Cocoa Post
Voice of Cocoa

Review Cocobod Law To Allow Farmers Into Cocoa Value Addition

Some Ghanaian cocoa farmers are asking for a review of the COCOBOD Law to allow them unhindered participation in the country’s emerging cocoa value addition space.

They anticipate that a review of Ghana’s cocoa sector governing law will benefit indigenous investors, as well as encourage cocoa farmers and their cooperatives to venture into the business of cocoa value addition for better incomes.

Regulatory hindrance

Leticia Yankey, a cocoa farmer in Ghana’s Central Region, in an exclusive interview with Cocoa Post observed that the current regulatory regime for the sector is hindering indigenous value addition prospects.

“The rules or regulations concerning the use of cocoa beans locally, hinder the ability of those who have the flair or love to produce chocolate,” Yankey said.

“Artisanal or local processors cannot buy cocoa beans directly from a farmer but have to go through a whole lot of processes before acquiring beans to process. [This] is also serving as a hindrance,” she emphasised.

Ghana cocoa farmers lose out on value addition

She cited Ecuador, Grenada and Jamaica as examples of how cocoa farmers in other cocoa-producing countries are making a fortune by manufacturing tree-to-bar chocolates and cocoa products with their own beans, which they sell at premium prices on the international market.

Ghana is the world’s second-largest cocoa producer and together with the market leader, Cote d’Ivoire, they export their produce without adding value.

The global cocoa and chocolate industry is estimated to be worth US$130 billion per annum, but Ghana earns a paltry US$3 billion from the sale of raw cocoa beans.

Yankey, who is also the Founder and President of Cocoa Mmaa, an association of female cocoa farmers, said due to the existing regulatory regime cocoa farmer cooperatives are losing out on the opportunity to improve the incomes of farmers through value addition to their own cocoa beans.

Farmers risk imprisonment

The cocoa sector governing law proscribes the farmers’ utilisation of their own cocoa beans or its sale to any entity other than the Ghana Cocoa Board.

Per Section 4(7) of Cocobod’s operating law, “…no person shall sell cocoa other than to the Board or the Board’s wholly-owned subsidiary buying company or any other person authorised in writing by the Board so to do.”

By this, the country’s cocoa farmers, mainly smallholders, are enjoined to sell their produce to only Ghana Cocoa Board or its agents, the Licensed Buying Companies (LBCs).

The Ghana Cocoa Board Law 1984 (PNDL 81) prescribes very stiff punishment for cocoa farmers who may infringe on this provision.
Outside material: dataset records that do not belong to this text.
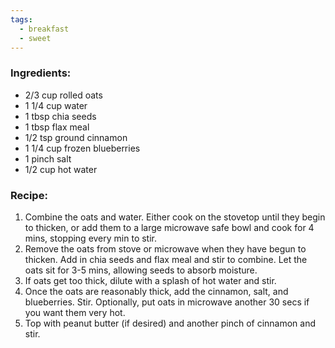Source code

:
 ```yaml
---
tags:
  - breakfast
  - sweet
---
```

### Ingredients:
- 2/3 cup rolled oats
- 1 1/4 cup water
- 1 tbsp chia seeds
- 1 tbsp flax meal
- 1/2 tsp ground cinnamon
- 1 1/4 cup frozen blueberries
- 1 pinch salt
- 1/2 cup hot water

### Recipe:
1. Combine the oats and water. Either cook on the stovetop until they begin to thicken, or add them to a large microwave safe bowl and cook for 4 mins, stopping every min to stir. 
2. Remove the oats from stove or microwave when they have begun to thicken. Add in chia seeds and flax meal and stir to combine. Let the oats sit for 3-5 mins, allowing seeds to absorb moisture. 
3. If oats get too thick, dilute with a splash of hot water and stir. 
4. Once the oats are reasonably thick, add the cinnamon, salt, and blueberries. Stir. Optionally, put oats in microwave another 30 secs if you want them very hot. 
5. Top with peanut butter (if desired) and another pinch of cinnamon and stir.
“Any person who contravenes any of the provisions of this section is guilty of an offence and shall, on summary conviction, be liable to imprisonment for a term of not less than five years and not exceeding ten years, without the option of a fine,” according to Section 4(9) of the Law.

Employment creation

Issifu Issaka, a cocoa farmer and Chief Executive Officer of Sefwi Bekwai Cocoa Farmers Association supported the idea, insisting “if Cocobod opens up, you will see that cooperatives will attract support from funding organisations to set up factories to process their own cocoa beans into finished products.”

“We have engaged with so many companies that want to partner with farmer-based organisations to set up factories so that we can process our cocoa into finished products here in Ghana. But because the law doesn’t allow that they are using their money for something else,” he regretted.

Issaka is convinced that reviewing the Cocobod Law will open up a tonne of new opportunities for cocoa farmers and the national economy.

“I think this will create employment, increase the income of the cocoa farmers, and there will be other wealth creation benefits,” Issaka stated.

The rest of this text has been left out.